Information supplied Block Start

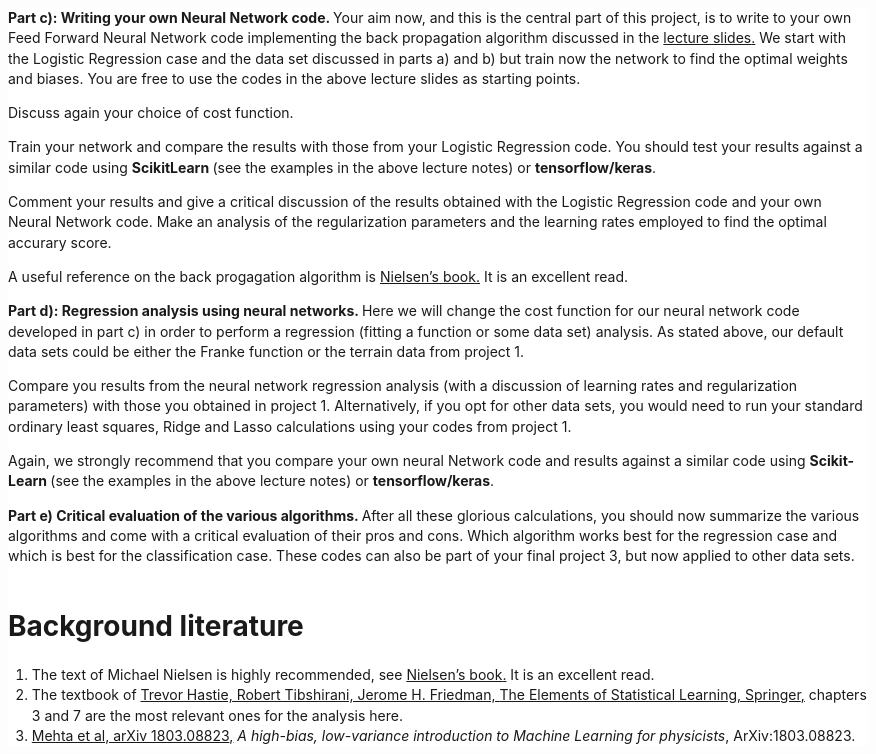 <strong>Part c): Writing your own Neural Network code. </strong>Your aim now, and this is the central part of this project, is to write to your own Feed Forward Neural Network code implementing the back propagation algorithm discussed in the <a href="https://compphysics.github.io/MachineLearning/doc/pub/NeuralNet/html/NeuralNet-bs.html">lecture slides</a><a href="https://compphysics.github.io/MachineLearning/doc/pub/NeuralNet/html/NeuralNet-bs.html">.</a> We start with the Logistic Regression case and the data set discussed in parts a) and b) but train now the network to find the optimal weights and biases. You are free to use the codes in the above lecture slides as starting points.

Discuss again your choice of cost function.

Train your network and compare the results with those from your Logistic Regression code. You should test your results against a similar code using <strong>ScikitLearn </strong>(see the examples in the above lecture notes) or <strong>tensorflow/keras</strong>.

Comment your results and give a critical discussion of the results obtained with the Logistic Regression code and your own Neural Network code. Make an analysis of the regularization parameters and the learning rates employed to find the optimal accurary score.

A useful reference on the back progagation algorithm is <a href="http://neuralnetworksanddeeplearning.com/">Nielsen’s book</a><a href="http://neuralnetworksanddeeplearning.com/">.</a> It is an excellent read.

<strong>Part d): Regression analysis using neural networks. </strong>Here we will change the cost function for our neural network code developed in part c) in order to perform a regression (fitting a function or some data set) analysis. As stated above, our default data sets could be either the Franke function or the terrain data from project 1.

Compare you results from the neural network regression analysis (with a discussion of learning rates and regularization parameters) with those you obtained in project 1. Alternatively, if you opt for other data sets, you would need to run your standard ordinary least squares, Ridge and Lasso calculations using your codes from project 1.

Again, we strongly recommend that you compare your own neural Network code and results against a similar code using <strong>Scikit-Learn </strong>(see the examples in the above lecture notes) or <strong>tensorflow/keras</strong>.

<strong>Part e) Critical evaluation of the various algorithms. </strong>After all these glorious calculations, you should now summarize the various algorithms and come with a critical evaluation of their pros and cons. Which algorithm works best for the regression case and which is best for the classification case. These codes can also be part of your final project 3, but now applied to other data sets.

<h1>Background literature</h1>

<ol>

 <li>The text of Michael Nielsen is highly recommended, see <a href="http://neuralnetworksanddeeplearning.com/">Nielsen’s book</a><a href="http://neuralnetworksanddeeplearning.com/">.</a> It is an excellent read.</li>

 <li>The textbook of <a href="https://www.springer.com/gp/book/9780387848570">Trevor Hastie, Robert Tibshirani, Jerome H. Friedman, </a><a href="https://www.springer.com/gp/book/9780387848570">The Elements of Statistical Learning, Springer</a><a href="https://www.springer.com/gp/book/9780387848570">,</a> chapters 3 and 7 are the most relevant ones for the analysis here.</li>

 <li><a href="https://arxiv.org/abs/1803.08823">Mehta et al, arXiv 1803.08823</a><a href="https://arxiv.org/abs/1803.08823">,</a> <em>A high-bias, low-variance introduction to Machine Learning for physicists</em>, ArXiv:1803.08823.</li>
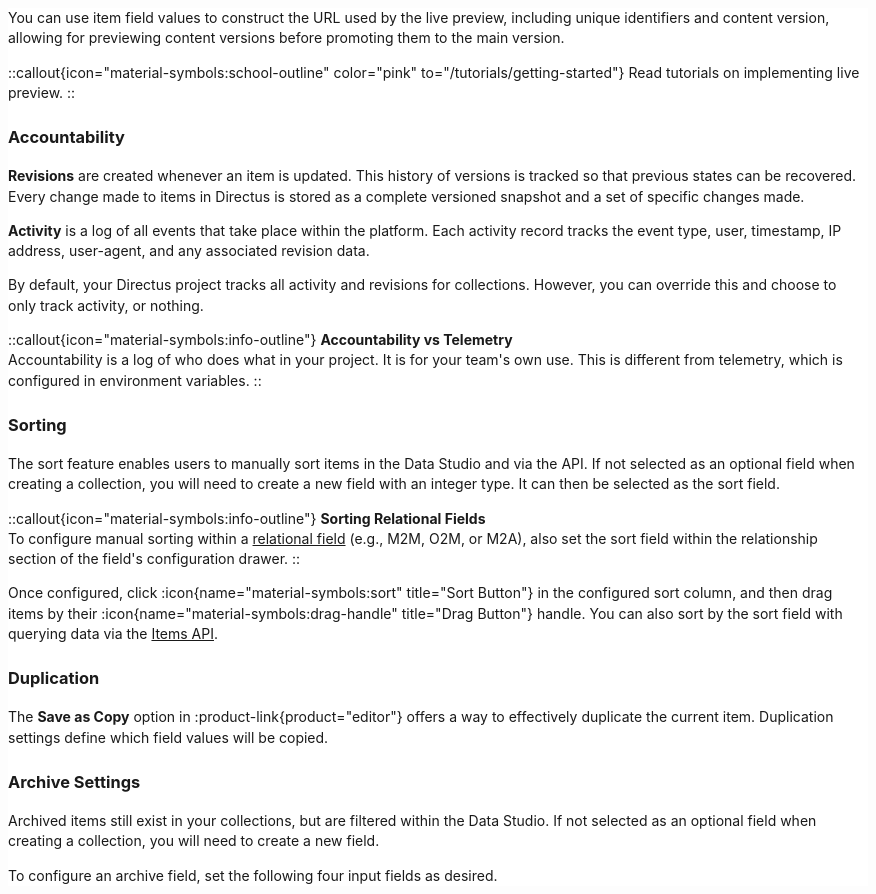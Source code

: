 You can use item field values to construct the URL used by the live preview, including unique identifiers and content version, allowing for previewing content versions before promoting them to the main version.

::callout{icon="material-symbols:school-outline" color="pink" to="/tutorials/getting-started"}
Read tutorials on implementing live preview.
::

### Accountability

**Revisions** are created whenever an item is updated. This history of versions is tracked so that previous states can be recovered. Every change made to items in Directus is stored as a complete versioned snapshot and a set of specific changes made.

**Activity** is a log of all events that take place within the platform. Each activity record tracks the event type, user, timestamp, IP address, user-agent, and any associated revision data.

By default, your Directus project tracks all activity and revisions for collections. However, you can override this and choose to only track activity, or nothing.

::callout{icon="material-symbols:info-outline"}
**Accountability vs Telemetry**  
Accountability is a log of who does what in your project. It is for your team's own use. This is different from telemetry, which is configured in environment variables.
::

### Sorting

The sort feature enables users to manually sort items in the Data Studio and via the API. If not selected as an optional field when creating a collection, you will need to create a new field with an integer type. It can then be selected as the sort field.

::callout{icon="material-symbols:info-outline"}
**Sorting Relational Fields**  
To configure manual sorting within a [relational field](/guides/data-model/relationships) (e.g., M2M, O2M, or M2A), also set the sort field within the relationship section of the field's configuration drawer.
::

Once configured, click :icon{name="material-symbols:sort" title="Sort Button"} in the configured sort column, and then drag items by their :icon{name="material-symbols:drag-handle" title="Drag Button"} handle. You can also sort by the sort field with querying data via the [Items API](/api/items).

### Duplication

The **Save as Copy** option in :product-link{product="editor"} offers a way to effectively duplicate the current item. Duplication settings define which field values will be copied.

### Archive Settings

Archived items still exist in your collections, but are filtered within the Data Studio. If not selected as an optional field when creating a collection, you will need to create a new field.

To configure an archive field, set the following four input fields as desired.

Information supplied Block End

■ **Task instructions**:
Please write out only the lines from the one containing "The sort feature" to the end of the records above, exactly, both ends included.

■ **Exercise output**:
The sort feature enables users to manually sort items in the Data Studio and via the API. If not selected as an optional field when creating a collection, you will need to create a new field with an integer type. It can then be selected as the sort field.

::callout{icon="material-symbols:info-outline"}
**Sorting Relational Fields**  
To configure manual sorting within a [relational field](/guides/data-model/relationships) (e.g., M2M, O2M, or M2A), also set the sort field within the relationship section of the field's configuration drawer.
::

Once configured, click :icon{name="material-symbols:sort" title="Sort Button"} in the configured sort column, and then drag items by their :icon{name="material-symbols:drag-handle" title="Drag Button"} handle. You can also sort by the sort field with querying data via the [Items API](/api/items).

### Duplication

The **Save as Copy** option in :product-link{product="editor"} offers a way to effectively duplicate the current item. Duplication settings define which field values will be copied.

### Archive Settings

Archived items still exist in your collections, but are filtered within the Data Studio. If not selected as an optional field when creating a collection, you will need to create a new field.

To configure an archive field, set the following four input fields as desired.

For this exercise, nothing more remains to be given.